# probleme disque dur



## fender76 (23 Janvier 2012)

bonsoir, donc je suis possesseur d un powermac g4 , je suis sous leopard, mon probleme vient de mon disque dur maitre, j installer des dossiers personnels, et pendant un moment ça ramé , donc sur pc je sais y remedier, mais sous mac je ne connais pas la manip "ctrl altgr suppr" donc j ai eteind directement avec le bouton. et là en rallumant , à l affichage de la pomme le chargement ce fait mais au bout de deux seconde tout s eteind!!
j avais peur que l alim etait HS , j ai mis mon deuxieme disque dur et là ça marche, ça s allume et ça reste sur le finder et ? qui s affiche, normal car mon disque est vierge.
donc j ai pris mon disque dur avec qui l ordi s eteind à chaque fois , je l ai mis sur mon pc, mon pc reconnait le disque dur mais peut pas le lire, normal car c pas la meme architecture, 
donc j aimerai bien savoir si quelqu un aurait une idée pour refaire marcher mon disque dur sur mon mac (manip à faire ou autre chose) un grand merci pour votre aide


----------



## lappartien (15 Février 2012)

preuve que tu t'emmêles les pinceaux avec les 2 systèmes mac et windows.
dédier à un mac, un ou plusieurs DD mais MAC (formatés et partitionnés mac)


----------



## KERRIA (16 Février 2012)

Bonjour

Pas trop bien compris ta requète..mais, il semble que tu embrouilles les situations simples...avec les systêmes d'exploitation et formatages...

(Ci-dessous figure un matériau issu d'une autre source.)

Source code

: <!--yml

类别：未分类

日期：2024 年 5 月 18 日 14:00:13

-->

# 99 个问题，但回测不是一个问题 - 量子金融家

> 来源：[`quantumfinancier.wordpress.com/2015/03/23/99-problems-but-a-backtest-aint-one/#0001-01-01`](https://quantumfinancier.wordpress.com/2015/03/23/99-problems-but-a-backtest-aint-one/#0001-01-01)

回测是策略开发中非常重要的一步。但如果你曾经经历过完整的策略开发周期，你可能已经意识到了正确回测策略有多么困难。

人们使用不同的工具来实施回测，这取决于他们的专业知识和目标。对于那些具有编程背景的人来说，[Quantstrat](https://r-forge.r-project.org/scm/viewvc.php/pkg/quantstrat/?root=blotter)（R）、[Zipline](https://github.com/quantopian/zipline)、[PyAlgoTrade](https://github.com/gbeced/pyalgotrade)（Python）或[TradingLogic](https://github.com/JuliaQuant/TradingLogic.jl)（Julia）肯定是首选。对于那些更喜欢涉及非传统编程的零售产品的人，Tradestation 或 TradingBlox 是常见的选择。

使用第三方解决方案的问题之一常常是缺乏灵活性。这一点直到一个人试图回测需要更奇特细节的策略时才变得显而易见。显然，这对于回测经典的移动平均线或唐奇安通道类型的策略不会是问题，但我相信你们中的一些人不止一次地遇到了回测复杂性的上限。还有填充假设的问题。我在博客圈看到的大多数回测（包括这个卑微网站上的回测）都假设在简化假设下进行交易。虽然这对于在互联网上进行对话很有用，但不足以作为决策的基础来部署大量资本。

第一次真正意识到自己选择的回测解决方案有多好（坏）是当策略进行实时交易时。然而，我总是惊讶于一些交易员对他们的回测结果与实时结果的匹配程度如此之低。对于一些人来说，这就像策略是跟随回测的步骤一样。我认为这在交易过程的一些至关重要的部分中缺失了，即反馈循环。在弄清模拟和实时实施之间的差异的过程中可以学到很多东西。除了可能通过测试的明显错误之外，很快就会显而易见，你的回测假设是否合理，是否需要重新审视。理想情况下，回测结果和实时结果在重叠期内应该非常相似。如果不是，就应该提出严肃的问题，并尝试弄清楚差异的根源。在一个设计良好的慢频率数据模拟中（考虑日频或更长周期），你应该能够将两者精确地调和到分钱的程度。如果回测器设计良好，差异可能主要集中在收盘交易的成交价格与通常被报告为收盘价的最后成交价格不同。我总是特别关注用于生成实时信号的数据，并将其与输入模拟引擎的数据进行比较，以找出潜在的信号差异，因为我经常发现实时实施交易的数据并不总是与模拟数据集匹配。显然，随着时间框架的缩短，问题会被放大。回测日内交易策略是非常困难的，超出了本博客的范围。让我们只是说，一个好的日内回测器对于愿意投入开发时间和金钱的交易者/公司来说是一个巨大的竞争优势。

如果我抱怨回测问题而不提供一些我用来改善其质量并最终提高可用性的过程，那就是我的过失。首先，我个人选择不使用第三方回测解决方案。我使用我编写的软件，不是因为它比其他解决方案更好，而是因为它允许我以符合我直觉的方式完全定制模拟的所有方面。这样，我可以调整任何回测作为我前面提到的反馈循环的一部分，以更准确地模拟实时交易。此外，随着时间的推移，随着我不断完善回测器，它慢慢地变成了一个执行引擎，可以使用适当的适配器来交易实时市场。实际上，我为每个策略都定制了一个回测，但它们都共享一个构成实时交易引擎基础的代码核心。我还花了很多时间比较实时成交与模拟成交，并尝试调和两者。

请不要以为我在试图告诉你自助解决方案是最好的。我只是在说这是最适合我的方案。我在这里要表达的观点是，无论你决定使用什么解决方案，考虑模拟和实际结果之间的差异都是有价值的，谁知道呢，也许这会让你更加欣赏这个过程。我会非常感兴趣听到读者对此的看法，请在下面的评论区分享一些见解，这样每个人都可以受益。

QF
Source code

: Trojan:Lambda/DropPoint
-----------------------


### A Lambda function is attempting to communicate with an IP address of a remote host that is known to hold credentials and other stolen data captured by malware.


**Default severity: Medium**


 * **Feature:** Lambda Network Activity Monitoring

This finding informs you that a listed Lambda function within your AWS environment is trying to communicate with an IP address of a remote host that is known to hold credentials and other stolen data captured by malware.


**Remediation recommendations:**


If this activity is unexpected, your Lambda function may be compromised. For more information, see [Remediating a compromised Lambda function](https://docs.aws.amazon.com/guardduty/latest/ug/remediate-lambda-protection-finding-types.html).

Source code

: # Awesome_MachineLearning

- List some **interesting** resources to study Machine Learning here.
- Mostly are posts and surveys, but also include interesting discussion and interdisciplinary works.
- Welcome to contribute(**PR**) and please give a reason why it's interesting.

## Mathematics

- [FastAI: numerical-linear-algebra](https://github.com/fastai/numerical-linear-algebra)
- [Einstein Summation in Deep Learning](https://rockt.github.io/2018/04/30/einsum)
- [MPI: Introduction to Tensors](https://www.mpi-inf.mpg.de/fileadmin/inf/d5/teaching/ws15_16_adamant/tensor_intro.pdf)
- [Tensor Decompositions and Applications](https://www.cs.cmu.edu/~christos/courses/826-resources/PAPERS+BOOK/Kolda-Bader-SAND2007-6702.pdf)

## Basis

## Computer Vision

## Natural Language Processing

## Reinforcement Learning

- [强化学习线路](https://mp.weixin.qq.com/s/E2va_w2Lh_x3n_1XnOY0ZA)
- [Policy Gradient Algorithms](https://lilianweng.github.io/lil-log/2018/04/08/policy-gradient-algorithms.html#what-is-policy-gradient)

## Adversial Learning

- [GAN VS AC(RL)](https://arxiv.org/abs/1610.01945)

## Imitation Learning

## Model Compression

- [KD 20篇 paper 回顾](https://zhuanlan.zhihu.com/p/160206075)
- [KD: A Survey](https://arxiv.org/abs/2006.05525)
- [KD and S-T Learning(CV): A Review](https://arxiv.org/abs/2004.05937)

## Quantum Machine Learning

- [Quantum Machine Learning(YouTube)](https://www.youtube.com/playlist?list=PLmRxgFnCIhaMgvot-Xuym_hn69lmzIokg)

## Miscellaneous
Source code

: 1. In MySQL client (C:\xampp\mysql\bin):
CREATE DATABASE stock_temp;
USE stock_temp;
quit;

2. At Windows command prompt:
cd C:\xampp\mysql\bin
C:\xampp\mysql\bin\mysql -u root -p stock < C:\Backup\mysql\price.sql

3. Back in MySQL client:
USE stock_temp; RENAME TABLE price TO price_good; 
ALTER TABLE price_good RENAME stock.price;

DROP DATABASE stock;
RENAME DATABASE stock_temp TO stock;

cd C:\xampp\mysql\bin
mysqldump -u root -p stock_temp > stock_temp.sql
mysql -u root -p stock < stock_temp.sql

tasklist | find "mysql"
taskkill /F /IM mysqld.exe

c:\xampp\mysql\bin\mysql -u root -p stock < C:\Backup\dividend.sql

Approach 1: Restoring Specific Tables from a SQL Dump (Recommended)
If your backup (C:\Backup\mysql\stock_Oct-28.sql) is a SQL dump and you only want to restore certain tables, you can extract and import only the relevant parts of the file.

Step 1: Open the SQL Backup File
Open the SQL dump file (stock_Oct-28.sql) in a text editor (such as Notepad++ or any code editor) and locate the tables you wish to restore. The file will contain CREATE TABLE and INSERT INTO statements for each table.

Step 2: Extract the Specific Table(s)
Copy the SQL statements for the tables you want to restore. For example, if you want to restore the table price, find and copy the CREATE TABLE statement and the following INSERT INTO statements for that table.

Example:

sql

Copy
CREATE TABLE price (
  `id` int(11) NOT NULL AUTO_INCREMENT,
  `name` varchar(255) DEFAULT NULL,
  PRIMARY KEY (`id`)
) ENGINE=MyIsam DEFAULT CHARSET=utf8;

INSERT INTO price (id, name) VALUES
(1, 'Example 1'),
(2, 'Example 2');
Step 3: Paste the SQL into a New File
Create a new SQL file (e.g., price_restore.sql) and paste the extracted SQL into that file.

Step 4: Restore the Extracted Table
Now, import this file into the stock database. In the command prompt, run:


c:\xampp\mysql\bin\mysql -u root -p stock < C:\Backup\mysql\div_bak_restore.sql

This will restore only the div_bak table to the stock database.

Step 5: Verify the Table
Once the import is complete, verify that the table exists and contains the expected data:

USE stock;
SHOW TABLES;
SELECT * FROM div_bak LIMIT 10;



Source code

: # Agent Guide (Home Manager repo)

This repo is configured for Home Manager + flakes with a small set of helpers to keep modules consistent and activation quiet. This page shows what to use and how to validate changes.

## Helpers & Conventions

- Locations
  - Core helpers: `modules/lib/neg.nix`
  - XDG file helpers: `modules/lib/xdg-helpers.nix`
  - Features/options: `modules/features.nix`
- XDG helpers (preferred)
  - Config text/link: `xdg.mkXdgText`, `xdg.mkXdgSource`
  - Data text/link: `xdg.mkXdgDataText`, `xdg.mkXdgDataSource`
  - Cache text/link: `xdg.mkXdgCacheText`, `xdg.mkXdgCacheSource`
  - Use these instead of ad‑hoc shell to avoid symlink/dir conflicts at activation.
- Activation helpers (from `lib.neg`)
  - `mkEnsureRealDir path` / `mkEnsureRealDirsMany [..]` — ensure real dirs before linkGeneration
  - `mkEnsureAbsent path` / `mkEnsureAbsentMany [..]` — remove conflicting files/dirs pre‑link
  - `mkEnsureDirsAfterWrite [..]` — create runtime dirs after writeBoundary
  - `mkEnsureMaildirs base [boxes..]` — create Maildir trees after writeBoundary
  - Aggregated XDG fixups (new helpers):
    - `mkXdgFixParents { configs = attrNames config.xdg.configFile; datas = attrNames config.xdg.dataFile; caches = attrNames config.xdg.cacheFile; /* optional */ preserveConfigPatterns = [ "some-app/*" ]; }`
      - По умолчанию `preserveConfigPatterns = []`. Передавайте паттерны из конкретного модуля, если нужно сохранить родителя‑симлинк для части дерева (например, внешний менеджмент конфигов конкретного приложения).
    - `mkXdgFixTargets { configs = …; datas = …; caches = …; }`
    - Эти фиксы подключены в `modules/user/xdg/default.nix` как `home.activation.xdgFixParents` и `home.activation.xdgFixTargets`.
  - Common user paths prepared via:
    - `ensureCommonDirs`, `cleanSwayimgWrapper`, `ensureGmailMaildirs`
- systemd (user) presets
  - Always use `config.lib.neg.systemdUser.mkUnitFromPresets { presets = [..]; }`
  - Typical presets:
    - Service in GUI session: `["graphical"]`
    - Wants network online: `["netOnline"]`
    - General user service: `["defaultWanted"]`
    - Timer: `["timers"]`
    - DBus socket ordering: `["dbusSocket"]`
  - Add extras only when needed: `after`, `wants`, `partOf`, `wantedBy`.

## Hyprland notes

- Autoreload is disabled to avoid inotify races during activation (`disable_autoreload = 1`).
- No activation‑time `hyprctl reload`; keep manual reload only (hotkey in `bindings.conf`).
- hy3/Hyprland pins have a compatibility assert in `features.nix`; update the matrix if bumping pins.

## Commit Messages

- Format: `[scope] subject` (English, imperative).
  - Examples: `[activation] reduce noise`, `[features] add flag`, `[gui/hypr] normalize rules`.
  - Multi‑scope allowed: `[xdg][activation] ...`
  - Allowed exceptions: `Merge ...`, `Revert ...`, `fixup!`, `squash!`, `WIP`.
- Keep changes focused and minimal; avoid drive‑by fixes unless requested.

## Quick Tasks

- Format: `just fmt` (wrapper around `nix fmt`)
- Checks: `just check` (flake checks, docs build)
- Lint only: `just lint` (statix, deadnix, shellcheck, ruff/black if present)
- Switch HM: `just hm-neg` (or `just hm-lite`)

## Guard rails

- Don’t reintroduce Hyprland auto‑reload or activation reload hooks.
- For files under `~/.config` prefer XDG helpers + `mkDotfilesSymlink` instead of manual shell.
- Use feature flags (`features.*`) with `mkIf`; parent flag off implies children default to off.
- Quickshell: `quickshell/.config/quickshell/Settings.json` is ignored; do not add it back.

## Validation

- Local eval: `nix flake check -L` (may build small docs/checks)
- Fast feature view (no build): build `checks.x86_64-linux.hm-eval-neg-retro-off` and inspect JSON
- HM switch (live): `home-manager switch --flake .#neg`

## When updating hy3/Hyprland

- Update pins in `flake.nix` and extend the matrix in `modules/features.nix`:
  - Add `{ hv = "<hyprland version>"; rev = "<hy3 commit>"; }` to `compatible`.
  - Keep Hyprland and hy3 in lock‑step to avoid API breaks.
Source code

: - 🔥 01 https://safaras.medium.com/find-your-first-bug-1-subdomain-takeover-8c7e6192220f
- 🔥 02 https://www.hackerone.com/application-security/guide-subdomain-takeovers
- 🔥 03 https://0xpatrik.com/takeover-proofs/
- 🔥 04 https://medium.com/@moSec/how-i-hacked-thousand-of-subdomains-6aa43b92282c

-Dans ton MAC un DD formaté MAC journalisé
-Dans ton PC un DD formaté DOS

Si tu as un DD externe qui doit servir sur les 2 plateformes => formatage DOS car ton PC ne reconnaîtra pas le formatage MAC....

Enfin chez moi ça fonctionne ainsi....


----------



## UnAncienDuMac (22 Février 2012)

Bonjour fender

As-tu essayé de démarrer à partir du DVD d'installation pour réparer ton disque ? (à l'affichage de la première fenêtre de l'installateur, chercher dans les menus Utilitaires/Utilitaire de disque, quand les volumes s'affichent dans le bandeau gauche, selectionner ton disque dur et cliquer sur le bouton "Réparer".) C'est le premier réflexe à avoir.

Bon courage !


----------



## fender76 (22 Février 2012)

UnAncienDuMac a dit:


> Bonjour fender
> 
> As-tu essayé de démarrer à partir du DVD d'installation pour réparer ton disque ? (à l'affichage de la première fenêtre de l'installateur, chercher dans les menus Utilitaires/Utilitaire de disque, quand les volumes s'affichent dans le bandeau gauche, selectionner ton disque dur et cliquer sur le bouton "Réparer".) C'est le premier réflexe à avoir.
> 
> Bon courage !


 
cette methode je la fait effectivement, et j ai le message comme quoi le disque semble etre en bon état.
pour un disque dur j ai réussi à la faire marcher , et d ailleur je me sert de celui là , mais j ai du utiliser diskwarrior pour le reconstruire, et depuis nickel!!
par contre un autre DD j ai pas réussi , mais il fonctionne comme DD externe parfaitement, donc je le laise comme ça.
merci du conseil


----------



## fender76 (1 Mars 2012)

j ai réussi à résoudre tout mes problèmes que j ai depuis 2 mois sur mon powermac!!
donc après encore plusieurs installes de leopard ,sur mes différent DD ,qui n arrêté pas de échouées ou bien ça buger au bout de deux jours, j ai déduit que c était surement matériel.

j ai regarder là où c est assez simple de démonter , donc j ai commencé par les RAM.
y avait quatre dedans, j ai tester une par une en installant leopard sur chaque DD ,
3 d entre elles marche à merveille, installation en une fois , tester sur mes différent DD ,au cas où si c était un coup de chance et là nickel!!

et y en à une où l installation échouée , ou si ça marchait ça buger après la mise à jour 10.5.8.
donc voilà j ai réussi à trouver la solution , et depuis mise à jour nickel, aucun bug, fluidité mais,eh oui toujours un mais, quand je redémarre par exemple à la fin d une MAJ , il se rallume sur une icone finder qui clignote, je redémarre en appuyant sur le bouton power et ça marche
donc pourquoi ce petit bug à chaque démarrage??
cela ne m empêche pas d utiliser mon mac j ai juste à le rallumer deux fois après une demande de redémarrage


----------



## lappartien (2 Mars 2012)

content pour toi. toujours un peu de mal à te suivre. Mais bon en relisant 2 à 3 fois ton mot ...
pour le fider qui clignote fais une recherche sur mac g ou sur google : finder qui clignote (sur google préciser sur mac).

à+


----------



## fender76 (2 Mars 2012)

je te comprend que ta du relire plusieur fois le message, mais à expliquer avec tout ce que j ai essayer  de faire c est pas facile  je vais regarder ça pour le finder, par contre quand je l allume ça marche nickel, c est ça que je pige pas , je redit de quoi
merc


----------